だんだんお経か念仏を聞いてるようになって来たところで、休憩を求めた。
「でも、さすがスイランさんですね」
「なにがですか?」
「細かなことまで、よく覚えてて。そんなスイランさんだから、あの闘いを支えられたんですね」
「いえ、私など。前線に出ていた者たちに比べたら」
「いやいや、そうだな……。回廊戦の時、シュエンの炊き出しを見てて鍋を追加させてましたよね?」
「ええ。人の動きを見ていて、もう一鍋回せるのではないかと」
「毎晩の闘いでも戦況をよく見て、前線から報せが入る前に矢を補充してくれてた」
「そのくらいは……」
「毎朝、保管庫に戻される槍の状態を1本ずつ確認して、刃こぼれがあれば研ぎに出し、柄が傷んだものは交換してくれてました」
「それは……」
「薪も1本ずつ確認して、乾燥してよく燃えるものをより分けて雨の日に回してくれてた」
スイランさんは顔を赤くして、俯いてしまった。
「あの闘いを勝ち抜けた立役者の1人は間違いなくスイランさんです」
「マレビト様……。私の仕事を見過ぎです……」
俯いた顔をチラッと上げて、俺を見た。恥ずかしがるその仕草にキュンとなって、スイランさんの頬に思わず手を当ててしまった。
「ひゃうっ……。な、なんです……?」
「口説かれました」
「え? ど、ど、ど、どこに……?」
「その表情です」
「か、か、か、表情?」
「はい」
と、赤縁眼鏡を取ると、
「はうっ……」
って、可愛い声を漏らしてから、唇を堅く閉じた。
ちょっとこんな意地悪したくなるのは、スイランさんだけかもしれない。顔を真っ赤にしたスイランさんの腰に手を回して抱き寄せた。

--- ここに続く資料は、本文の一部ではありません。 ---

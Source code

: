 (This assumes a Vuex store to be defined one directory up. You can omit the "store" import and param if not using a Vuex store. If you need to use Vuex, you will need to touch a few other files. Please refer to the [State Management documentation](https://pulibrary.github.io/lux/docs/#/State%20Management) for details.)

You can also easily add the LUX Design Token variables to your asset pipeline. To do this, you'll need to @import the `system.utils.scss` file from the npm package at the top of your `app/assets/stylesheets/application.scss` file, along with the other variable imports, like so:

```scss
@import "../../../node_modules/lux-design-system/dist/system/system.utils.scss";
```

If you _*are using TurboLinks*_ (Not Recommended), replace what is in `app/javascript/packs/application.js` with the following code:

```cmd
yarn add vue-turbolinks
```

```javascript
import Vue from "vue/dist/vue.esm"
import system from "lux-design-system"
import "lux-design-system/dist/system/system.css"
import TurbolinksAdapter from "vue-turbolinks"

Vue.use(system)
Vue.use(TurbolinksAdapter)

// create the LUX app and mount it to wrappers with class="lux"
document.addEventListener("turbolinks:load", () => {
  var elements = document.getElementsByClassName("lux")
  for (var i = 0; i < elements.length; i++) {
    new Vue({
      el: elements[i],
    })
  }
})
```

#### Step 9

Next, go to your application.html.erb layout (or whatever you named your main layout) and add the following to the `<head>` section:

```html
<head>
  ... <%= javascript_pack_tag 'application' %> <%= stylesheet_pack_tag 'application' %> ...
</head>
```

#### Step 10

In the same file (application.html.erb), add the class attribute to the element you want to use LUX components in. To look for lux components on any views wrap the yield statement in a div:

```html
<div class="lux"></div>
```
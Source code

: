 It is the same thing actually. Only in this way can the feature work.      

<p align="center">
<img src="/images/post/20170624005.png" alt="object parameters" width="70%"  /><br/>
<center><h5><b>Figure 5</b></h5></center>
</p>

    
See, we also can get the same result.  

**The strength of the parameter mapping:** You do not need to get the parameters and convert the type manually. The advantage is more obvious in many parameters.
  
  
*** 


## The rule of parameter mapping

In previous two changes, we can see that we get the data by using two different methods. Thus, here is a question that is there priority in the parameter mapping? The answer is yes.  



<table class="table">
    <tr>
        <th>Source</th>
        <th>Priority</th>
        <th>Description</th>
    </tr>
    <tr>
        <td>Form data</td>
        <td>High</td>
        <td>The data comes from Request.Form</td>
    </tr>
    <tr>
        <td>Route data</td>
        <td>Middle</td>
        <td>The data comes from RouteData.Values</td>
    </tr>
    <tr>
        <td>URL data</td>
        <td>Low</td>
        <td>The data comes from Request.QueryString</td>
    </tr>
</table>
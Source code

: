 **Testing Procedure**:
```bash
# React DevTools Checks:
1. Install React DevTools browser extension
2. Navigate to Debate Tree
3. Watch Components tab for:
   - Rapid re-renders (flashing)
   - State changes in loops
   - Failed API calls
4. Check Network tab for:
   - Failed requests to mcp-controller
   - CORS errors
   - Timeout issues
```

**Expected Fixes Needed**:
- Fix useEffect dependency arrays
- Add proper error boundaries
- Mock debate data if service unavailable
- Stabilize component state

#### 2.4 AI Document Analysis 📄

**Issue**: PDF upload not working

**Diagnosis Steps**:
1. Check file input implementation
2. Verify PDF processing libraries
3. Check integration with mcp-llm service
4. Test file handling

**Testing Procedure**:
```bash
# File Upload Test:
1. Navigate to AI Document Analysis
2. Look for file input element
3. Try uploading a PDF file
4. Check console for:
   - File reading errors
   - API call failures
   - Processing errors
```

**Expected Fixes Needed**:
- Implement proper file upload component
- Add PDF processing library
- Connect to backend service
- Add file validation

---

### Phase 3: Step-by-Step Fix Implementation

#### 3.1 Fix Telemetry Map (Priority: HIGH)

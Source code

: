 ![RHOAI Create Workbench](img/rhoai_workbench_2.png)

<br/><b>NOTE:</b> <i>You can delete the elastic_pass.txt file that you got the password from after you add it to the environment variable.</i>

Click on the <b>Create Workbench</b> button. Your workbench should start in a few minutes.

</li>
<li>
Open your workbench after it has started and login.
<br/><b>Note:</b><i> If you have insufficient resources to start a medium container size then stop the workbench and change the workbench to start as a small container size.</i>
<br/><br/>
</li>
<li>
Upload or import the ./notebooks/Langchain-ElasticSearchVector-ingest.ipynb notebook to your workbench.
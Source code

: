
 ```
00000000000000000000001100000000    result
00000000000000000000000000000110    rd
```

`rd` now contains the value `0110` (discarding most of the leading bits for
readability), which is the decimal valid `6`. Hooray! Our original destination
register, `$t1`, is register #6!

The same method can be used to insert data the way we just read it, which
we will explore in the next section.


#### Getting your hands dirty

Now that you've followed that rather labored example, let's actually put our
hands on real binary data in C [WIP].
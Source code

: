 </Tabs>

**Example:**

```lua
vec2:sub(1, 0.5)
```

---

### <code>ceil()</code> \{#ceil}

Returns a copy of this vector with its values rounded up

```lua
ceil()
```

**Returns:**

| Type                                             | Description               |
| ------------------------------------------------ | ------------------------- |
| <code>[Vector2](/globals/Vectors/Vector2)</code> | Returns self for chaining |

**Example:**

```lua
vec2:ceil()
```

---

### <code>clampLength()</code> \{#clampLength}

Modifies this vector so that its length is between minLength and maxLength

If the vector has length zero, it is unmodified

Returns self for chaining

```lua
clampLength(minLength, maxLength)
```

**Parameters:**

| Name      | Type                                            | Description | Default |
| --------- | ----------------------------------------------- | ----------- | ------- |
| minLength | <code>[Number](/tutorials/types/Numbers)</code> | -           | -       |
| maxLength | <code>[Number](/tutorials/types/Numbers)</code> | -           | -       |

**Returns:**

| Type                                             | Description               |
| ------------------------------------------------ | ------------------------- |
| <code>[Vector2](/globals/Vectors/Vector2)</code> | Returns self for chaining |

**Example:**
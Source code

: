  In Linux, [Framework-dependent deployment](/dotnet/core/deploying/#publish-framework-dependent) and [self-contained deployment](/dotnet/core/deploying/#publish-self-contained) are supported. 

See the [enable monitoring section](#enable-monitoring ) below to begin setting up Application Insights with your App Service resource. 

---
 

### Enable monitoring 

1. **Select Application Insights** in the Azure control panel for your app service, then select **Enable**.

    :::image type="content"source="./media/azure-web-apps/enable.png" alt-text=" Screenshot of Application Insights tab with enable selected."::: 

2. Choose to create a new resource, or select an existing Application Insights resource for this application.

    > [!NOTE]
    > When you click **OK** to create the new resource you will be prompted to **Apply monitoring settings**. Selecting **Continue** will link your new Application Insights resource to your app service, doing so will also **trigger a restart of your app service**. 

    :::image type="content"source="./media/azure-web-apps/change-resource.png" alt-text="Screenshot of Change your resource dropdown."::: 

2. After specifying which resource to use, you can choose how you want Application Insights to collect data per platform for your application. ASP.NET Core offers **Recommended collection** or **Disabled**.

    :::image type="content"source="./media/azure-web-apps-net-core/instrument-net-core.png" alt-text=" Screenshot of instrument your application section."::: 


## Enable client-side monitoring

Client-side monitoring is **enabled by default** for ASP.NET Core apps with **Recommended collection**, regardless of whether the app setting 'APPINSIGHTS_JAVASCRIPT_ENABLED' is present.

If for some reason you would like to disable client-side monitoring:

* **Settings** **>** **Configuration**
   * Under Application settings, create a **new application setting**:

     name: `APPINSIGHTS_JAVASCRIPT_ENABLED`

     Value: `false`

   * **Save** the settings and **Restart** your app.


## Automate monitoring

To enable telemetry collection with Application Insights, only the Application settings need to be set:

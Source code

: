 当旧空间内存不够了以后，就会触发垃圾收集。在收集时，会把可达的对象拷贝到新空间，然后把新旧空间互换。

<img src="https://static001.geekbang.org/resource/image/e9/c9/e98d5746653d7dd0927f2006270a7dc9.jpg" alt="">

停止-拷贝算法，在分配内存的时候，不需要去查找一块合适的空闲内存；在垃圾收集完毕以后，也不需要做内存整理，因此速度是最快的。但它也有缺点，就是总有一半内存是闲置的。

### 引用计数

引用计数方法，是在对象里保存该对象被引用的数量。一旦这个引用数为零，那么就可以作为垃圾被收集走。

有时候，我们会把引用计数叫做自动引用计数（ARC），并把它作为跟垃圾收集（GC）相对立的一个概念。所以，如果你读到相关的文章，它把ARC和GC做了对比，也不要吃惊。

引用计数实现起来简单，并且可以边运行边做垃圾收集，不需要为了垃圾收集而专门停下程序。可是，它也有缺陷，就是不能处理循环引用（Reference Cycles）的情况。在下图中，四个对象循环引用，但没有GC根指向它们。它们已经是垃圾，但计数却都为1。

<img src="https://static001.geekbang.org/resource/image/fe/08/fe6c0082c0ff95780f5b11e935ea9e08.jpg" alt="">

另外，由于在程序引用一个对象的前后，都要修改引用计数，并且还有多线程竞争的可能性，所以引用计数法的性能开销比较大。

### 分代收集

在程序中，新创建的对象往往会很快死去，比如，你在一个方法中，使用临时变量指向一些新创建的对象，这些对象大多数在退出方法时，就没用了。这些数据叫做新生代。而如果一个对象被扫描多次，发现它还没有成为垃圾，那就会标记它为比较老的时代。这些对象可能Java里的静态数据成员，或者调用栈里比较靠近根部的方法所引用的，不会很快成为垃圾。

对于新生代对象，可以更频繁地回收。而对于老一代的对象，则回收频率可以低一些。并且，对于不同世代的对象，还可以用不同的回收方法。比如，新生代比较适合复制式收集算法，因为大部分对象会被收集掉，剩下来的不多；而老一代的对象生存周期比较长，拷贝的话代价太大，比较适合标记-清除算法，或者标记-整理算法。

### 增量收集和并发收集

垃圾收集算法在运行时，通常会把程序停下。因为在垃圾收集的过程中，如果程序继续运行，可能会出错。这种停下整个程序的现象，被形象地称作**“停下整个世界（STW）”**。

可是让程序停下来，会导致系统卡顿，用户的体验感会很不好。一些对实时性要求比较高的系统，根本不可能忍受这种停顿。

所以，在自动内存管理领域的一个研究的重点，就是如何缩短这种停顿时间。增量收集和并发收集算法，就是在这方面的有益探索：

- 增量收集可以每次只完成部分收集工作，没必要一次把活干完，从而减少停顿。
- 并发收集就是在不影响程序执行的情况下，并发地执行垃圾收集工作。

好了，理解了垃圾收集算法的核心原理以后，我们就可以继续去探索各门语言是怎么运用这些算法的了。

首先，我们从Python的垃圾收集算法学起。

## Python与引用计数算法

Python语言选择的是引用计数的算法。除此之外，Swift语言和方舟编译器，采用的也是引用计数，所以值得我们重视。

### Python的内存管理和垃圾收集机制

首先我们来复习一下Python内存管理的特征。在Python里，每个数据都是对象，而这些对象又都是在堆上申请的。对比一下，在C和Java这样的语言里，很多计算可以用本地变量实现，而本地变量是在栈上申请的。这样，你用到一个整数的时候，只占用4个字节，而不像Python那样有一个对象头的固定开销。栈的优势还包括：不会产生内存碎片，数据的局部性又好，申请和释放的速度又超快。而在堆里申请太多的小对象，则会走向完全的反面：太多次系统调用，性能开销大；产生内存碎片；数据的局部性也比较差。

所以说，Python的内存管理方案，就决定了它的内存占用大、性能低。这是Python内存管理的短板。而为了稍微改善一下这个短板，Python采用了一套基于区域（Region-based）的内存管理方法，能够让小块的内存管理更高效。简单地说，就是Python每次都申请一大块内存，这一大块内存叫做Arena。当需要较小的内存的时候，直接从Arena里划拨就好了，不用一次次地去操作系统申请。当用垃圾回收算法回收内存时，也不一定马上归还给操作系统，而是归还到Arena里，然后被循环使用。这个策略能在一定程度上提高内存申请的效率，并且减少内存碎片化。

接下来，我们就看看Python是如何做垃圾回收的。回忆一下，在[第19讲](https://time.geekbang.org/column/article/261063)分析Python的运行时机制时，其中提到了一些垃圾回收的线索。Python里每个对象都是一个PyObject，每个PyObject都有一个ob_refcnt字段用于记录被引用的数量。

「も、も、も、貰っていただけるのでしょうか? 私の、は、純潔を……」
「スイランさんがイヤでなければ」
「よっ、喜んでっ……。よ、よろしくお願い致しますっ」
そのまま2人でベッドに沈んで、霊縁は結ばれた――。
「ど、どうだったでしょうか?」
と、俺にしがみつくように密着したスイランさんが言った。
「え?」
「なにか改善点などあればご教示いただきたく」
「こ、これから2人で考えていきましょう……」
さすがに照れた。
「2人で、ですか……」
と、スイランさんはしばらく考え込んだ後、小さく「はい」と、か細い声で言った。
やっと緊張の解けたスイランさんの肌が柔らかく密着した。
「母と和解しました……」
「そうですか。良かったですね」
「数年ぶりに、ゆっくり話が出来ました。近々、一緒にご挨拶にお伺い出来るかと……」
「楽しみです」
リラックス出来たスイランさんと、もう一度、ゆっくりと結ばれた――。
◇
「おおっ……、マジですか……」
2組のカップルが再婚の挨拶に来てくれた。
「マジですな」
と、応えた司馬兼剣士長のフェイロンさんと、薬師のリンシンさん。もう1組は女剣士のヨウシャさんと、片腕のニイチャン。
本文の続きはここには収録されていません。